Final 265,000 votes being counted, with fate of New Right in the balance

Tallying ballots from soldiers, diplomats and prisoners likely to be completed Thursday morning, with Naftali Bennett’s party 4,300 votes short of entering Knesset

Officials count the remaining ballots from soldiers and absentees at the Knesset in Jerusalem, a day after the general elections, April 10, 2019. (Noam Revkin Fenton/Flash90)
Officials count the remaining ballots from soldiers and absentees at the Knesset in Jerusalem, a day after the general elections, April 10, 2019. (Noam Revkin Fenton/Flash90)

The Central Elections Committee was overnight Wednesday-Thursday counting the final 265,000 ballots that, while unlikely to change the overall picture of Tuesday’s general election, could make or break several parties hovering around the cusp of the election threshold. Most crucially, the final tally will determine whether the New Right party of Naftali Bennett and Ayelet Shaked, currently just below the Knesset threshold, will make it into parliament.

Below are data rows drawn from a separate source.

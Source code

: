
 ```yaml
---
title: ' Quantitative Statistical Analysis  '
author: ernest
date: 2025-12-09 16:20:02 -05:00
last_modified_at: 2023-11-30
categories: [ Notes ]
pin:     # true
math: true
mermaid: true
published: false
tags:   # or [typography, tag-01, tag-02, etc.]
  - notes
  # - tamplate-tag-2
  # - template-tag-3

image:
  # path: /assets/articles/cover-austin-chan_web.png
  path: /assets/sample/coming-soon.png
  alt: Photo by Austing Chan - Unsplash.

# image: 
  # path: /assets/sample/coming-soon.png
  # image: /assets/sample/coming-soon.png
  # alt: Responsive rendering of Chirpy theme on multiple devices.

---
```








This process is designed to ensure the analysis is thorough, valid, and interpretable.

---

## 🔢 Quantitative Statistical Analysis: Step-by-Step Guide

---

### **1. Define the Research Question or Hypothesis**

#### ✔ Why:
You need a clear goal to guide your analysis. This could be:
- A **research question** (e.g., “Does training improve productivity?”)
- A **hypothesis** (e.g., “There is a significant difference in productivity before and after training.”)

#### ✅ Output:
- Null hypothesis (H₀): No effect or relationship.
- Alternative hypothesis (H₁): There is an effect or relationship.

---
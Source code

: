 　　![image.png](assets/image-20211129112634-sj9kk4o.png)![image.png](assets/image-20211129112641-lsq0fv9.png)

The count includes votes from soldiers, diplomats, medical staff and patients in hospitals, prisoners and disabled people (3,940 special stations were accessible to voters with disabilities), representing about six percent of the total number of ballots cast in the election.

The count will likely continue through the night until Thursday morning, the committee said in a statement.

The remaining votes have usually led to relatively minor changes in the distribution of Knesset seats, but could potentially have a more fateful role this time.

In a shock development, Education Minister Bennett and Justice Minister Shaked’s New Right party narrowly failed to enter the Knesset on the basis of the count thus far, garnering just 3.14% of the vote, some 4,300 votes under the electoral threshold. The final votes, the party was hoping, might lift it above the threshold — from no seats to four seats.

Justice Minister Ayelet Shaked and Education Minister Naftali Bennett hold a press conference of the New Right Political party, in Tel Aviv on March 17, 2019. (Flash90)

The tally of the last batch of votes could also theoretically imperil Arab party Ra’am-Balad, which has 3.45%, just 8,400 votes over the threshold, and isn’t likely to garner many of the soldiers’ and diplomats’ votes.

Other parties projected to be not much further ahead when the extra votes are tallied were Moshe Kahlon’s Kulanu (3.56%, 12,300 over the threshold), Meretz (3.64%, 15,700 votes over the threshold) and the Union of Right-Wing Parties (3.66%, 16,700 votes over the threshold).

Additionally, Prime Minister Benjamin Netanyahu’s right-wing Likud party was ahead of its centrist rival, Benny Gantz’s Blue and White faction, by a mere 13,000 votes.

The New Right said it was confident that it would pass the electoral threshold after the final votes were tallied.

A party official told The Times of Israel that there was a “very positive initial overview” of votes being counted. The official claimed it appeared that at least five percent of the ballots had been cast for New Right, enough to give it approximately 15,000 additional votes, more than enough to enter the Knesset.

Officials count the remaining ballots from soldiers and absentees at the Knesset in Jerusalem, a day after the general elections, April 10, 2019. (Noam Revkin Fenton/Flash90)

Bennett himself said in a statement to reporters Wednesday morning: “All my life I gave everything I could for this good nation. I’ve always been a soldier of the state — in [elite IDF unit] Sayeret Matkal, as a high-tech entrepreneur, as education minister and in the security cabinet during Operation Protective Edge [in Gaza in 2014].

“Now, the soldiers will decide where I will continue to fight for them.”

Netanyahu clinch a clear electoral victory, with Likud tied with Blue and White at 35 in terms of Knesset seats, but the right-wing bloc with a handy lead and Netanyahu having a clear path to forming a governing coalition. Blue and White conceded defeat on Wednesday evening.

Likud snagged 26.27% of the vote, the party’s best result since the 2003 election (when it won 38 seats under Ariel Sharon), and its best under Netanyahu.